## [EXERCISE BRIEF]
Out of the material that follows, write out exactly the lines from the line with "The results show" to the line with "Parameters like orientation", both ends included, and no others.

◇ ◇ ◇

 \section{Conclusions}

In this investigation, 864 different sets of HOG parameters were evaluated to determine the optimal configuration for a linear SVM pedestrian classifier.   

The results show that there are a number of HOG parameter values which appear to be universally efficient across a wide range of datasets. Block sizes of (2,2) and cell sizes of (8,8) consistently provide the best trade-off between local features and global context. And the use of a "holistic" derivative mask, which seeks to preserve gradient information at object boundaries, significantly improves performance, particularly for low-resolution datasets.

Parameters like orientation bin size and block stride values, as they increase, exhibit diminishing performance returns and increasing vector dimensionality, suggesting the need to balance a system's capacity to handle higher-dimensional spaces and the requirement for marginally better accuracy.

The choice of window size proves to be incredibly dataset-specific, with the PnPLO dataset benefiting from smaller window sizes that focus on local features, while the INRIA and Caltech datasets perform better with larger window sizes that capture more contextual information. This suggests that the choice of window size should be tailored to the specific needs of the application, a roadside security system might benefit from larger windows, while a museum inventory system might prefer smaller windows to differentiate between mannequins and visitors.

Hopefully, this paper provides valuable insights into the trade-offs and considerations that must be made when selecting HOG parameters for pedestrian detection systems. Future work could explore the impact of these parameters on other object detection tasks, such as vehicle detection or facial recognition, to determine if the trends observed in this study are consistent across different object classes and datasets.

◇ ◇ ◇

## [RESULT OF THIS TASK]
The results show that there are a number of HOG parameter values which appear to be universally efficient across a wide range of datasets. Block sizes of (2,2) and cell sizes of (8,8) consistently provide the best trade-off between local features and global context. And the use of a "holistic" derivative mask, which seeks to preserve gradient information at object boundaries, significantly improves performance, particularly for low-resolution datasets.

Parameters like orientation bin size and block stride values, as they increase, exhibit diminishing performance returns and increasing vector dimensionality, suggesting the need to balance a system's capacity to handle higher-dimensional spaces and the requirement for marginally better accuracy.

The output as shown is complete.